Premier League’s much tougher revised rules aim to stop clubs securing inflated deals with companies, organisations or other teams connected to their owners
www.thetimes.co.uk
Premier League clubs will face sanctions if they try to secure inflated sponsorship or transfer deals with companies, organisations or other teams connected to their owners, new rules published in the top flight’s handbook have revealed.
The revised rules, which caused a bitter split in the league last month, are much tougher and aim to block clubs bypassing financial controls by earning unfair amounts via means such as sponsorship from a company linked to an owner, or by signing a player cheaply from another club in the same ownership group.
The detail of the new rules helps explain why some clubs were pushing strongly for them — and why state-connected clubs such as Manchester City and Newcastle United, or those in multi-club ownership models, were so fiercely opposed.

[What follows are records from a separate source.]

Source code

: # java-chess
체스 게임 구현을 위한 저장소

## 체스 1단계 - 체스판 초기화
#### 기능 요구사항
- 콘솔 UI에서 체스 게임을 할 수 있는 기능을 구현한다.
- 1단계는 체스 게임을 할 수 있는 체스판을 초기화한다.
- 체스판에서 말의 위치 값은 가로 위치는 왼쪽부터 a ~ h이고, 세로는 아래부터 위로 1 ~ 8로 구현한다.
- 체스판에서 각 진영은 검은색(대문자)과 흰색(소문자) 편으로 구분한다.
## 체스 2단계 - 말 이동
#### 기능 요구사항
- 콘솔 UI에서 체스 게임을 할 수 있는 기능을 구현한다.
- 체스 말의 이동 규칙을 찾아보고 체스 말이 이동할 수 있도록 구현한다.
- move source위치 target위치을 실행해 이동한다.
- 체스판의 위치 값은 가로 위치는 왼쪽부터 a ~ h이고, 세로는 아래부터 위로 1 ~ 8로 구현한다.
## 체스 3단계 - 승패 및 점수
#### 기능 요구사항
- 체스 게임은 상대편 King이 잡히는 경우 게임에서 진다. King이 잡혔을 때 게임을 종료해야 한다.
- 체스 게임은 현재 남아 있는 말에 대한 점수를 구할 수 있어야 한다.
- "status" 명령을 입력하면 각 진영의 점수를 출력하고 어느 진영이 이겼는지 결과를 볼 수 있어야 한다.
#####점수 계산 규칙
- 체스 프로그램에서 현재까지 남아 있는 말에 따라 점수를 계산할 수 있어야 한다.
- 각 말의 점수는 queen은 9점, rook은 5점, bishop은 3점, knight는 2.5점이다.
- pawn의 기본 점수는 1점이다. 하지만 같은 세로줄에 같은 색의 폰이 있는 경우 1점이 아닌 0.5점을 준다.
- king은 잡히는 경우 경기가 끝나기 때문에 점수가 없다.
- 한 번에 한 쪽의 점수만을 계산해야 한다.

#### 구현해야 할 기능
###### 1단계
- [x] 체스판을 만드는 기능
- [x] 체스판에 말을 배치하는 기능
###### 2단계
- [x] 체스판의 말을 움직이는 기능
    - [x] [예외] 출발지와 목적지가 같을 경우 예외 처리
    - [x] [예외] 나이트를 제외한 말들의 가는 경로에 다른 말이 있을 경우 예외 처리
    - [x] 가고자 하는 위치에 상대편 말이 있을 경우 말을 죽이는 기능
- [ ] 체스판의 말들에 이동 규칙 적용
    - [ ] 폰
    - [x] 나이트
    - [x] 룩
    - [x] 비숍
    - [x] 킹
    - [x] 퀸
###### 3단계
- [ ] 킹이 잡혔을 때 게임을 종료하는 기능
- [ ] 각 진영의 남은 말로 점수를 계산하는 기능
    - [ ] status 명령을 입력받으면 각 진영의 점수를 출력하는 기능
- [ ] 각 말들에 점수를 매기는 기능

The updated Premier League handbook states that the rules “seek to ensure the long-term financial sustainability of clubs by extinguishing reliance on enhanced commercial revenues received from entities linked to the club’s ownership”. It adds that the rules are aimed at “fairness amongst clubs, so that clubs are not able to derive an unfair advantage over domestic competitors by increasing revenues or reducing costs via arrangements with entities linked to a club’s ownership”.
The burden of proof is now on clubs to show deals with associated companies or organisations are of “fair market value”. The deals include sponsorship agreements with connected companies, or transfer of players between clubs in the same ownership group. The rules put the onus on the clubs to ensure they do not try to push the limits on the fairness of deals.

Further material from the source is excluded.